**Activity:**
Output exactly the first line of the listing and each line after it, through the line that contains "预定义模式指的是某些常见模式的简写方式。"; add nothing else.

**Extracted entries:**
++++++++++
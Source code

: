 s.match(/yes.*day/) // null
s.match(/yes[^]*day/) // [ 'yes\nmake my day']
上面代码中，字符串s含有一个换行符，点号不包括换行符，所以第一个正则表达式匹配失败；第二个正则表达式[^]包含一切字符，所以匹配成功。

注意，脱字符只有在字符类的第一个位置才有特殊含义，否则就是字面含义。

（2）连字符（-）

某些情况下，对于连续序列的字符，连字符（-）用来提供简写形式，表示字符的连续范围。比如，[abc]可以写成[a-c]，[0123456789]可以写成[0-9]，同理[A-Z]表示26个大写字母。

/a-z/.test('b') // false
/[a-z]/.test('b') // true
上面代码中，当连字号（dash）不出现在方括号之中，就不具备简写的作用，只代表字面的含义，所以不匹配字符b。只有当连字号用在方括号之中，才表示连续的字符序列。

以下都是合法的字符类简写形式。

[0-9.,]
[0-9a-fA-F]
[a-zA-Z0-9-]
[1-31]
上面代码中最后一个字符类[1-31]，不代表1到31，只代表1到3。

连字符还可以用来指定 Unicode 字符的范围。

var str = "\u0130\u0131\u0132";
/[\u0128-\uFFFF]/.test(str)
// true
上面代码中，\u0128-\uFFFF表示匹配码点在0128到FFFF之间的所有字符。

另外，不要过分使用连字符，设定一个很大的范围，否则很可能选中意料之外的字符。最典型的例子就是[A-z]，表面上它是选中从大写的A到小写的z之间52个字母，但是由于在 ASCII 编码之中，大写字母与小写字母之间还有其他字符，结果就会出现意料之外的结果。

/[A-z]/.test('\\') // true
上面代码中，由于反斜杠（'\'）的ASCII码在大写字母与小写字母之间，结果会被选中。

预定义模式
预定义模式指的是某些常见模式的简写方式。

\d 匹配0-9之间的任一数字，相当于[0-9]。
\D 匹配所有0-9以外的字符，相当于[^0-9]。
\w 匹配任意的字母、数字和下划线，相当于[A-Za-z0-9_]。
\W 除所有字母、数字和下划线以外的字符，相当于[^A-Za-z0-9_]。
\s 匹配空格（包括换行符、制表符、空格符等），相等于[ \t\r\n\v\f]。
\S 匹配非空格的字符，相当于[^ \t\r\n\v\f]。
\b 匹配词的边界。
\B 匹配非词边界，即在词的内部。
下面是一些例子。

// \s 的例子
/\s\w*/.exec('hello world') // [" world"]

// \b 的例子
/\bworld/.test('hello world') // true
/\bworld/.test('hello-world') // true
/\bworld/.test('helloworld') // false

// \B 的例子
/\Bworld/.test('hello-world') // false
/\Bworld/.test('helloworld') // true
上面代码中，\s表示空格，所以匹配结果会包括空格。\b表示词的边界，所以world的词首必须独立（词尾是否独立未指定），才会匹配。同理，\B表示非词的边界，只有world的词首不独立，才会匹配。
++++++++++
**Exercise solution:**
Source code

: s.match(/yes.*day/) // null
s.match(/yes[^]*day/) // [ 'yes\nmake my day']
上面代码中，字符串s含有一个换行符，点号不包括换行符，所以第一个正则表达式匹配失败；第二个正则表达式[^]包含一切字符，所以匹配成功。

注意，脱字符只有在字符类的第一个位置才有特殊含义，否则就是字面含义。

（2）连字符（-）

某些情况下，对于连续序列的字符，连字符（-）用来提供简写形式，表示字符的连续范围。比如，[abc]可以写成[a-c]，[0123456789]可以写成[0-9]，同理[A-Z]表示26个大写字母。

/a-z/.test('b') // false
/[a-z]/.test('b') // true
上面代码中，当连字号（dash）不出现在方括号之中，就不具备简写的作用，只代表字面的含义，所以不匹配字符b。只有当连字号用在方括号之中，才表示连续的字符序列。

以下都是合法的字符类简写形式。

[0-9.,]
[0-9a-fA-F]
[a-zA-Z0-9-]
[1-31]
上面代码中最后一个字符类[1-31]，不代表1到31，只代表1到3。

连字符还可以用来指定 Unicode 字符的范围。

var str = "\u0130\u0131\u0132";
/[\u0128-\uFFFF]/.test(str)
// true
上面代码中，\u0128-\uFFFF表示匹配码点在0128到FFFF之间的所有字符。

另外，不要过分使用连字符，设定一个很大的范围，否则很可能选中意料之外的字符。最典型的例子就是[A-z]，表面上它是选中从大写的A到小写的z之间52个字母，但是由于在 ASCII 编码之中，大写字母与小写字母之间还有其他字符，结果就会出现意料之外的结果。

/[A-z]/.test('\\') // true
上面代码中，由于反斜杠（'\'）的ASCII码在大写字母与小写字母之间，结果会被选中。

预定义模式
预定义模式指的是某些常见模式的简写方式。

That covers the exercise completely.